Task goal
Transcribe exactly everything in the data below from the line containing "Sep 23, 2022 |" down to the line containing "Aug 16, 2022 |", both lines included and nothing further.

Entries shown
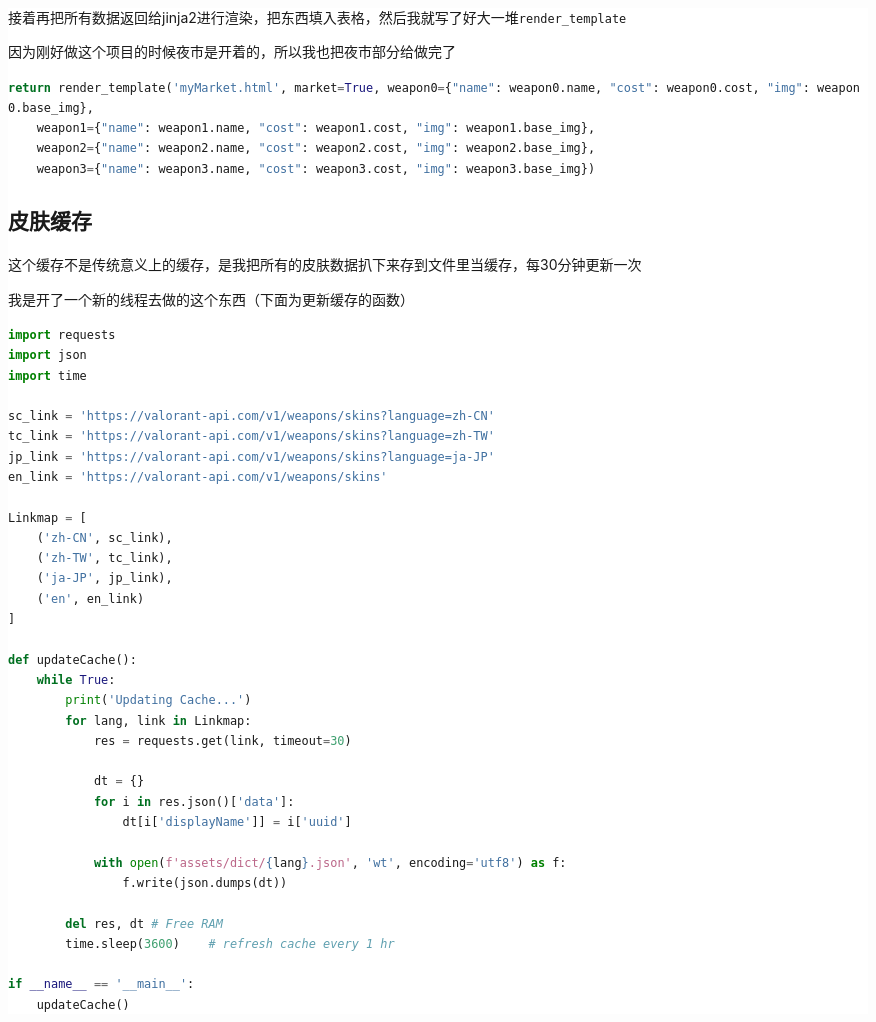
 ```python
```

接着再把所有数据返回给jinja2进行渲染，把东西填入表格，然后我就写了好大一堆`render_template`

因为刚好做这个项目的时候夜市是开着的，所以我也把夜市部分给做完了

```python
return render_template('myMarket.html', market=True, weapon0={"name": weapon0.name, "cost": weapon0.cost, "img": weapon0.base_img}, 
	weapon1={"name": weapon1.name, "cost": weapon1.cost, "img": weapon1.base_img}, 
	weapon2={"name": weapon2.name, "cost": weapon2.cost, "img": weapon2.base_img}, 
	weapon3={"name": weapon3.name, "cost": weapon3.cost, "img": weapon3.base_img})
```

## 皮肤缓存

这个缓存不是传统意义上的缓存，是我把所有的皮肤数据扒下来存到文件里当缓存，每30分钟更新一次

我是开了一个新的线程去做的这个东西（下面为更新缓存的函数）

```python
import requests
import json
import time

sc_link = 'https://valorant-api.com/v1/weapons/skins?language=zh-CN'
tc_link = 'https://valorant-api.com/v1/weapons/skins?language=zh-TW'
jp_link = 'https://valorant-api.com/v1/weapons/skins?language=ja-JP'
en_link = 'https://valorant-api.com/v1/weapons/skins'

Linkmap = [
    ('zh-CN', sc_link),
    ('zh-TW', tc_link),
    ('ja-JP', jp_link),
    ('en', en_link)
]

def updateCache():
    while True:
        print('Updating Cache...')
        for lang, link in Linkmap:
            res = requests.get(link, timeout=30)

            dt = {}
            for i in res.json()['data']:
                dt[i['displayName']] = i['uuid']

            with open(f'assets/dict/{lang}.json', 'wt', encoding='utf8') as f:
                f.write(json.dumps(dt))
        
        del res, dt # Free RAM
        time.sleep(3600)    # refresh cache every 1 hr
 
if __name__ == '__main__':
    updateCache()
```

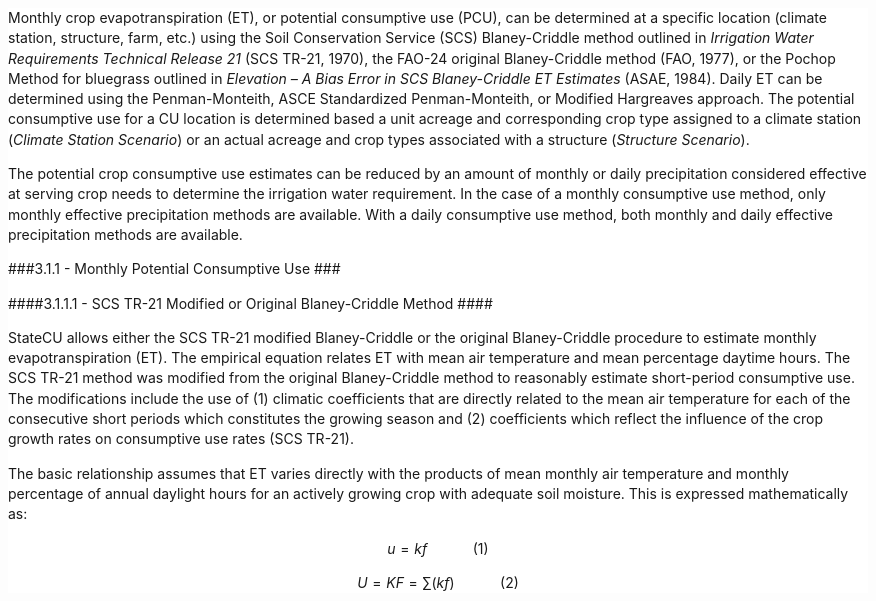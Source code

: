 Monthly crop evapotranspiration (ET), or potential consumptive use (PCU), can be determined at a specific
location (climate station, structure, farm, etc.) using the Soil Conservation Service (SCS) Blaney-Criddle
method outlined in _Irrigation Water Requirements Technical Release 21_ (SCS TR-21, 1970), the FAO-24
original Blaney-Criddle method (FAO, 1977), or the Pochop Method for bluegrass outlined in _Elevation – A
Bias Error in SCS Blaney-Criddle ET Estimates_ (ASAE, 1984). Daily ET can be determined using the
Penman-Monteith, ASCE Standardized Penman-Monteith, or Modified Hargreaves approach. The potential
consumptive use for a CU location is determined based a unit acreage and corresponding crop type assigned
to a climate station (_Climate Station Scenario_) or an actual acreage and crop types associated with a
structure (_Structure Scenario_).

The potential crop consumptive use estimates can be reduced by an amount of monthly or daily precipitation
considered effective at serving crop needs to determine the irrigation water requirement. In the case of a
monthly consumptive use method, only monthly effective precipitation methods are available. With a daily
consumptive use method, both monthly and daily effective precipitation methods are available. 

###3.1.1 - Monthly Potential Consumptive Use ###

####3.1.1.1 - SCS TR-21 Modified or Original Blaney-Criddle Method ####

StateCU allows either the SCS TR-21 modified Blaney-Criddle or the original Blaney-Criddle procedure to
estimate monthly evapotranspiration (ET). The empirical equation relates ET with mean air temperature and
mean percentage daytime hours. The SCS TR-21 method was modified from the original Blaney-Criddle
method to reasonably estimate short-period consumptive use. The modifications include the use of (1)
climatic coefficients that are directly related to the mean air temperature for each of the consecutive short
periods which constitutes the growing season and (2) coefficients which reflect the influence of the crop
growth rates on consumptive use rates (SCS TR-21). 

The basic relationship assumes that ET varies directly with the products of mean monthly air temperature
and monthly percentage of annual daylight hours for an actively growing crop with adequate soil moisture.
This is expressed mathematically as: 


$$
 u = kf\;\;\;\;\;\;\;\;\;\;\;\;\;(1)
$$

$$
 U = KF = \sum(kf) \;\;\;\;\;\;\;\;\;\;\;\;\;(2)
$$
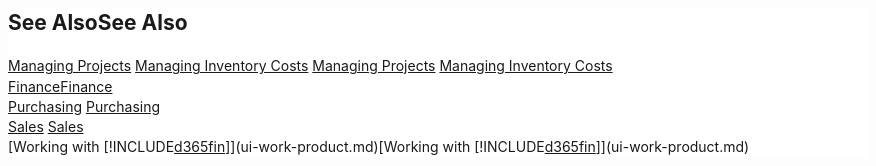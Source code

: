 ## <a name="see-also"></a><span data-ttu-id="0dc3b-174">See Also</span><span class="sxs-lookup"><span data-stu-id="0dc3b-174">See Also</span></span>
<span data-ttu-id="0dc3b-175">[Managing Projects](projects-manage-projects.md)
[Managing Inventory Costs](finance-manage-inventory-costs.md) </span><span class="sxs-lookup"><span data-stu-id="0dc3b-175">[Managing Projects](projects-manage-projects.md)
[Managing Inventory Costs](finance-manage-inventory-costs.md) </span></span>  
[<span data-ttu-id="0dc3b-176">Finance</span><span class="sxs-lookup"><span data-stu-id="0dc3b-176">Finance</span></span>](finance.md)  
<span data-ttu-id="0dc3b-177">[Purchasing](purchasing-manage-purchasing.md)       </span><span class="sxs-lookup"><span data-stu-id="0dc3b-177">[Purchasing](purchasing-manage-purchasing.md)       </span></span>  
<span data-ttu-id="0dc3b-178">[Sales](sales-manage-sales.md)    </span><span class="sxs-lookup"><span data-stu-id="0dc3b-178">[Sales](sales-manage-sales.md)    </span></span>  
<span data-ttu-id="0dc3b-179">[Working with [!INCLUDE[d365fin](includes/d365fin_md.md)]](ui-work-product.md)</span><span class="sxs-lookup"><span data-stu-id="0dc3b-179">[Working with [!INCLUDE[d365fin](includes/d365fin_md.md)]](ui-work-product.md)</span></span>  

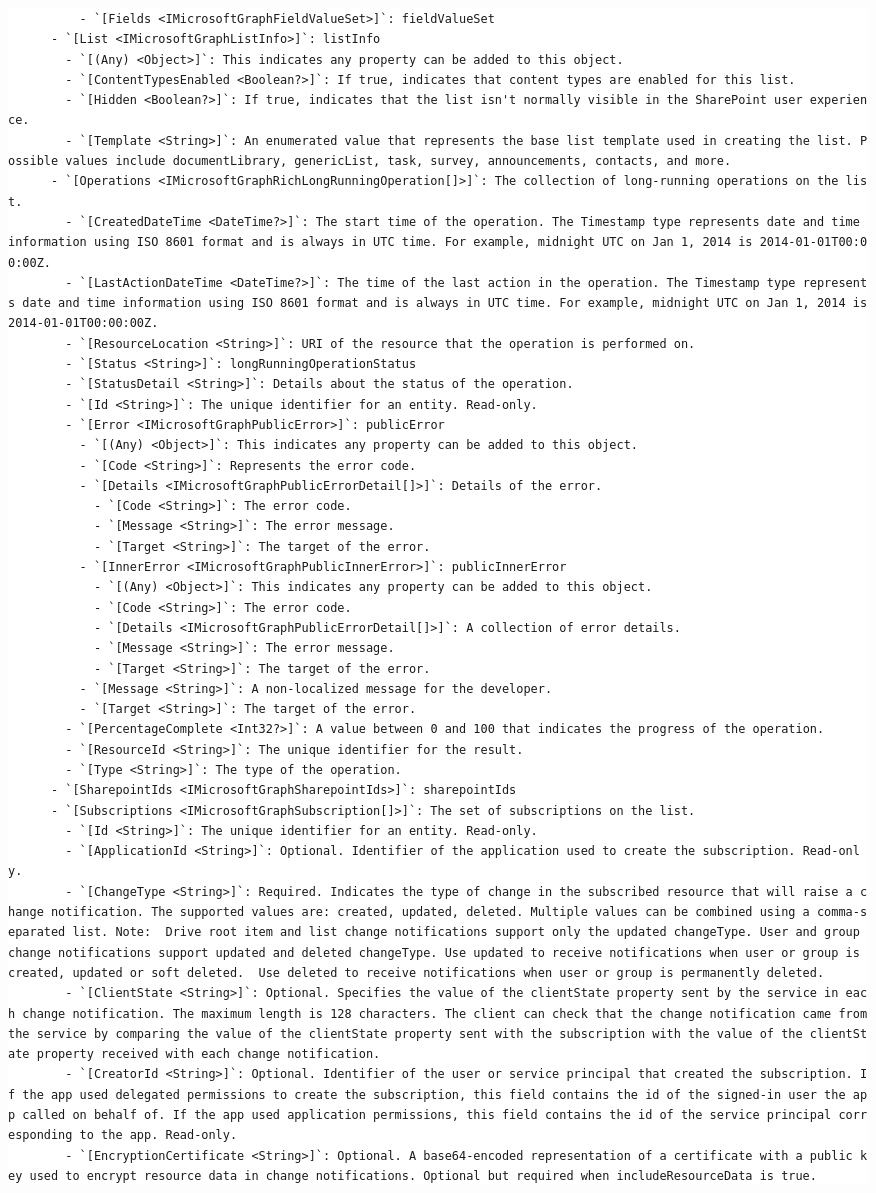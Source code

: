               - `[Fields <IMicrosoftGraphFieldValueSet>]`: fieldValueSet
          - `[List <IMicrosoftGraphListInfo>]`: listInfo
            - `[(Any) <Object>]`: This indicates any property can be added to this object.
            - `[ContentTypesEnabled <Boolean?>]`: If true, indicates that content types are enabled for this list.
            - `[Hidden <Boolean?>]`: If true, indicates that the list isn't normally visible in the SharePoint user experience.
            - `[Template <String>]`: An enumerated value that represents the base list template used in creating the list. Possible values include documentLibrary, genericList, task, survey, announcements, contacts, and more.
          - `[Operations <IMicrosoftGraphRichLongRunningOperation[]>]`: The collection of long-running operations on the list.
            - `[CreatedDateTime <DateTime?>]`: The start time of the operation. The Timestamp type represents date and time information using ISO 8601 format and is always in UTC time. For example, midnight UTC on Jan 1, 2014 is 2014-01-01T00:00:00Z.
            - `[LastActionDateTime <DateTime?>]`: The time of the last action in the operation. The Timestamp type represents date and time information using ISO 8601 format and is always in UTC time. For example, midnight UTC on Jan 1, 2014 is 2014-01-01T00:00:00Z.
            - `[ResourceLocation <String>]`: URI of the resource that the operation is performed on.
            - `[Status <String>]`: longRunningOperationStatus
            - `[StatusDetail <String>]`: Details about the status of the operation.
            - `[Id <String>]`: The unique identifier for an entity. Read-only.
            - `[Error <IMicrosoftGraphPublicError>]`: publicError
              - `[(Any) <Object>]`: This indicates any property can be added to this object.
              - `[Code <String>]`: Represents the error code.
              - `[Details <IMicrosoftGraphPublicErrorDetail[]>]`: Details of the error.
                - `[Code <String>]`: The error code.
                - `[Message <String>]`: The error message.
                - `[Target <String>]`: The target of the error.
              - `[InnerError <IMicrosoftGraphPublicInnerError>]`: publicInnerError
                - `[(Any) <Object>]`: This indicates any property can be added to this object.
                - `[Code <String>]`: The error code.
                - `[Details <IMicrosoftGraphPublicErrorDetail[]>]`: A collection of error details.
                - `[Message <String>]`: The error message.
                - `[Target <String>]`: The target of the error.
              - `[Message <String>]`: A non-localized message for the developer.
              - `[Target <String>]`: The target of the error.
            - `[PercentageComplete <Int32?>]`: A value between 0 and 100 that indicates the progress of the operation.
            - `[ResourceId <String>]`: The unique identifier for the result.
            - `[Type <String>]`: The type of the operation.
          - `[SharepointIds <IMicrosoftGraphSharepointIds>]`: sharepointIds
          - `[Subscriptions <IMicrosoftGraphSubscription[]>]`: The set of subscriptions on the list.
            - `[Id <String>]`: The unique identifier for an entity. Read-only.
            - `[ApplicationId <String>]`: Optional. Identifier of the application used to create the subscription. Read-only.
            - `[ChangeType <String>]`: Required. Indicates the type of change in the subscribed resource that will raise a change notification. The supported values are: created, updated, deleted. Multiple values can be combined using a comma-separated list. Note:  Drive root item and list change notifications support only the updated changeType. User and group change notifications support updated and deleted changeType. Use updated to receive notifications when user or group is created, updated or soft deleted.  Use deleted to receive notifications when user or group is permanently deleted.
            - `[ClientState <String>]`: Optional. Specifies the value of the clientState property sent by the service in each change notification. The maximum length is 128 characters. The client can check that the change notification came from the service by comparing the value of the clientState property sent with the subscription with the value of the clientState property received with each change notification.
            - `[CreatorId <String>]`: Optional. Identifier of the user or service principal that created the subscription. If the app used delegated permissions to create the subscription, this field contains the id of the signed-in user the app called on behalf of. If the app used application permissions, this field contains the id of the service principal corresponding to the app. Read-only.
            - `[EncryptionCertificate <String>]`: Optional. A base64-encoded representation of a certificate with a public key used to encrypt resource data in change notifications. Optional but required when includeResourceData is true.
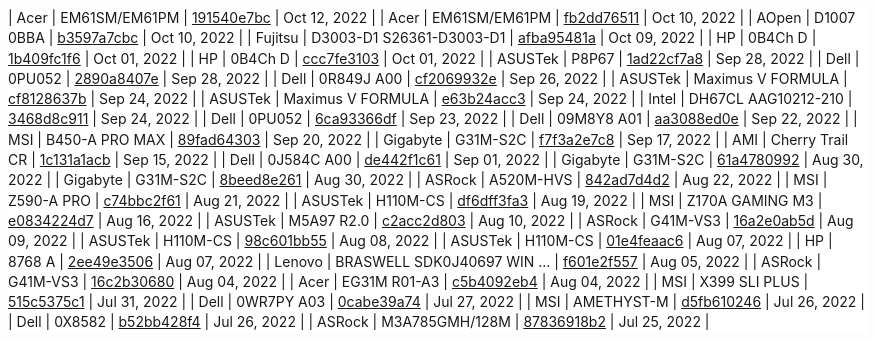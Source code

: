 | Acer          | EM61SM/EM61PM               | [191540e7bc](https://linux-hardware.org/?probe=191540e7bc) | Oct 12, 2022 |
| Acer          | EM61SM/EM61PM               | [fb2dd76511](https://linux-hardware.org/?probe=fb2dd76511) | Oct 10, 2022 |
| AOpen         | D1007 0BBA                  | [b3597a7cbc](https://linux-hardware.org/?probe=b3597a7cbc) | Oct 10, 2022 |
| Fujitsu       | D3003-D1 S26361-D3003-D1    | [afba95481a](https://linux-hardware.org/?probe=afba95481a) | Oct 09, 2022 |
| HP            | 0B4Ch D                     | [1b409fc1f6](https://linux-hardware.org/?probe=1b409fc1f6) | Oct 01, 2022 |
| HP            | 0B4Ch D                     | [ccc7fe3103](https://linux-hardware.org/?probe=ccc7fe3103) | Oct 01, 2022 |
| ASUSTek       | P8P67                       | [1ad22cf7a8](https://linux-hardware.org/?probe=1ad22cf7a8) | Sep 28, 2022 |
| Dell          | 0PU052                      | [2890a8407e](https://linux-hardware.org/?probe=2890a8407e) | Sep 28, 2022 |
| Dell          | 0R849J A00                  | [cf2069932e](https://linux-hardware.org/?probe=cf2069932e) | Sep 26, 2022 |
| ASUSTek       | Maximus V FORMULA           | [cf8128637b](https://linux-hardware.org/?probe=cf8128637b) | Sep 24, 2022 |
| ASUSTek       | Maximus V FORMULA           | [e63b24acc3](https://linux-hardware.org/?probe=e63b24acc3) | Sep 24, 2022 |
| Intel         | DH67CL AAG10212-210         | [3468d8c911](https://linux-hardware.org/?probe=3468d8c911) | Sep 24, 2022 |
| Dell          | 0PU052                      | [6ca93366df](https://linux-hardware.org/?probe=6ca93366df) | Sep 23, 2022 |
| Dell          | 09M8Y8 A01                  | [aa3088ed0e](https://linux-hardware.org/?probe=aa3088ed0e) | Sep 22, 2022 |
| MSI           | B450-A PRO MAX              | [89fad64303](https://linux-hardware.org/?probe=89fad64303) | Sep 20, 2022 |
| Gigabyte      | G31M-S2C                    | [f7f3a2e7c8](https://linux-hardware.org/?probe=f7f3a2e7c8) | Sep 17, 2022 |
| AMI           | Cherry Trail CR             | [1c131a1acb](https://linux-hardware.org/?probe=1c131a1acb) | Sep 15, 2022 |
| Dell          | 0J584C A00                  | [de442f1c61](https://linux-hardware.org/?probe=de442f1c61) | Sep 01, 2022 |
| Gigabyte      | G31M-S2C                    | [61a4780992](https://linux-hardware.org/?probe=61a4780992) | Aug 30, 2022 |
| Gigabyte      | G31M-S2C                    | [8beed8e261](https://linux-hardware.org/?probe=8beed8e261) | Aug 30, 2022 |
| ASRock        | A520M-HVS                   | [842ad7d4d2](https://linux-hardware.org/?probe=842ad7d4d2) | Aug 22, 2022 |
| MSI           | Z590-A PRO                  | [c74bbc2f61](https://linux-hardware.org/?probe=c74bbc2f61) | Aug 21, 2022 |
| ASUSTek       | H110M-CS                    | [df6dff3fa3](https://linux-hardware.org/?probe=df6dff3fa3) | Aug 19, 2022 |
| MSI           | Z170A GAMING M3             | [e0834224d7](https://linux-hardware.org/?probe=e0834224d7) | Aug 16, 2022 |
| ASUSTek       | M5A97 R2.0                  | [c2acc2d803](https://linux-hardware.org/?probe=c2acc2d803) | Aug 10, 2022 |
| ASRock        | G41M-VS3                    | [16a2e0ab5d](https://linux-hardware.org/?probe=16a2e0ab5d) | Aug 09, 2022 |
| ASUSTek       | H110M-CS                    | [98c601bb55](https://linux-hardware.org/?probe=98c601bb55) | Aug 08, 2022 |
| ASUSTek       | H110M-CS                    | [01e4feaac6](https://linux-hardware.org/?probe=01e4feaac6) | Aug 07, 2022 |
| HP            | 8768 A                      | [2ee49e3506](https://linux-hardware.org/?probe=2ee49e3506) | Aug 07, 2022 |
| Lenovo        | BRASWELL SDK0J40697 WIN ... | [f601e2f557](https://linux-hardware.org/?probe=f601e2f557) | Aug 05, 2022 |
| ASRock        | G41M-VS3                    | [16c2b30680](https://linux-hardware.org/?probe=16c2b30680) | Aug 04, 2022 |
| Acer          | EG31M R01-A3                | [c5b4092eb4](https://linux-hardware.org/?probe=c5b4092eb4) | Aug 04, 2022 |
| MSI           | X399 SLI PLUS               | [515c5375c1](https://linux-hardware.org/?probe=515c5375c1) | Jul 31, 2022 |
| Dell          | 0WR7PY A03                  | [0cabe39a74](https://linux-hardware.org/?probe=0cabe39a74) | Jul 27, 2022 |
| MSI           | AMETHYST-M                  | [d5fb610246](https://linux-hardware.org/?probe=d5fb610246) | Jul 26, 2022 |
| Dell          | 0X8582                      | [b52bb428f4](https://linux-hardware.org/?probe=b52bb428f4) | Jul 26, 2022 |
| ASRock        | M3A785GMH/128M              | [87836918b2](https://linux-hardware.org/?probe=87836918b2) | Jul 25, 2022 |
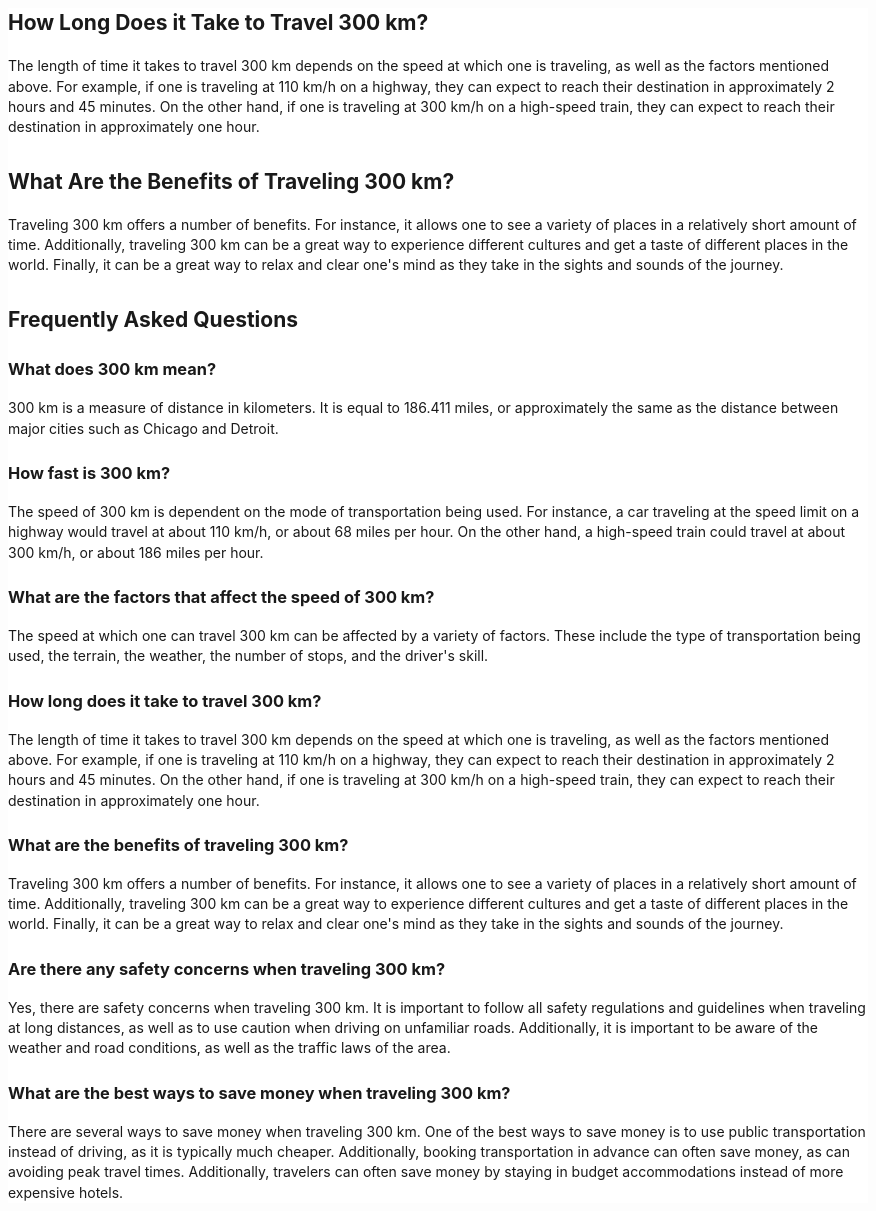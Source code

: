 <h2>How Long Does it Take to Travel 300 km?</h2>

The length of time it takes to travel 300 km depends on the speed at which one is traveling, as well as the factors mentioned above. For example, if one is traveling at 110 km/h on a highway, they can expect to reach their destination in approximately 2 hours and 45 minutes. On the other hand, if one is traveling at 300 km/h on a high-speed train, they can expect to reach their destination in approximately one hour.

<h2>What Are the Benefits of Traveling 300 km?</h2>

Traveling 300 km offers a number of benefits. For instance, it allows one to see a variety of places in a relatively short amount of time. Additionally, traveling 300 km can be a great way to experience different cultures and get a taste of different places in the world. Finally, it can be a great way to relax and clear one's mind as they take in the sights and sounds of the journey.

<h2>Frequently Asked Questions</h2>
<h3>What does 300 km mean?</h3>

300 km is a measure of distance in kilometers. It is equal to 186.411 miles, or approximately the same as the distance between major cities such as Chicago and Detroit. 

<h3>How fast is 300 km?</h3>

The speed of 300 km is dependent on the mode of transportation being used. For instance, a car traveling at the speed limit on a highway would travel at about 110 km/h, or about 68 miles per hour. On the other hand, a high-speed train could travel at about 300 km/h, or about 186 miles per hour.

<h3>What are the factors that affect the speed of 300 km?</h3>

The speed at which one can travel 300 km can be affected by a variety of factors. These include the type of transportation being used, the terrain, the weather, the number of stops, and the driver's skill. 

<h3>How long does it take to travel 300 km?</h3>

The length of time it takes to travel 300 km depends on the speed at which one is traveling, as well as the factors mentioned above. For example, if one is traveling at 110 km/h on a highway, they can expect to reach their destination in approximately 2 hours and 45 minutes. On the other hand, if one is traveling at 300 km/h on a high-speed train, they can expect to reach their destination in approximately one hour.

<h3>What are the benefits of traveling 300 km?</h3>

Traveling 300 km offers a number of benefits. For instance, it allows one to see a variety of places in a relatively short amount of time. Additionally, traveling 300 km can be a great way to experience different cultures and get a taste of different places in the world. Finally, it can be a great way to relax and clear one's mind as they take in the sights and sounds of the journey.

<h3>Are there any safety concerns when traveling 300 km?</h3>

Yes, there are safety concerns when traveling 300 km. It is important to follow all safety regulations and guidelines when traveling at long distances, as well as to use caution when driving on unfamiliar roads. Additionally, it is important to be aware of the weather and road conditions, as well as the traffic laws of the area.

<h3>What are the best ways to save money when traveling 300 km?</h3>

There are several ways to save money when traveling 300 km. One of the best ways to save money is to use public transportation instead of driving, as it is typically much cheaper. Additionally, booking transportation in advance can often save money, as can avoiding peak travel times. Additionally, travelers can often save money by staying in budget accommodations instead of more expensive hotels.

Response to this task
| Dell          | 0PU052                      | [6ca93366df](https://linux-hardware.org/?probe=6ca93366df) | Sep 23, 2022 |
| Dell          | 09M8Y8 A01                  | [aa3088ed0e](https://linux-hardware.org/?probe=aa3088ed0e) | Sep 22, 2022 |
| MSI           | B450-A PRO MAX              | [89fad64303](https://linux-hardware.org/?probe=89fad64303) | Sep 20, 2022 |
| Gigabyte      | G31M-S2C                    | [f7f3a2e7c8](https://linux-hardware.org/?probe=f7f3a2e7c8) | Sep 17, 2022 |
| AMI           | Cherry Trail CR             | [1c131a1acb](https://linux-hardware.org/?probe=1c131a1acb) | Sep 15, 2022 |
| Dell          | 0J584C A00                  | [de442f1c61](https://linux-hardware.org/?probe=de442f1c61) | Sep 01, 2022 |
| Gigabyte      | G31M-S2C                    | [61a4780992](https://linux-hardware.org/?probe=61a4780992) | Aug 30, 2022 |
| Gigabyte      | G31M-S2C                    | [8beed8e261](https://linux-hardware.org/?probe=8beed8e261) | Aug 30, 2022 |
| ASRock        | A520M-HVS                   | [842ad7d4d2](https://linux-hardware.org/?probe=842ad7d4d2) | Aug 22, 2022 |
| MSI           | Z590-A PRO                  | [c74bbc2f61](https://linux-hardware.org/?probe=c74bbc2f61) | Aug 21, 2022 |
| ASUSTek       | H110M-CS                    | [df6dff3fa3](https://linux-hardware.org/?probe=df6dff3fa3) | Aug 19, 2022 |
| MSI           | Z170A GAMING M3             | [e0834224d7](https://linux-hardware.org/?probe=e0834224d7) | Aug 16, 2022 |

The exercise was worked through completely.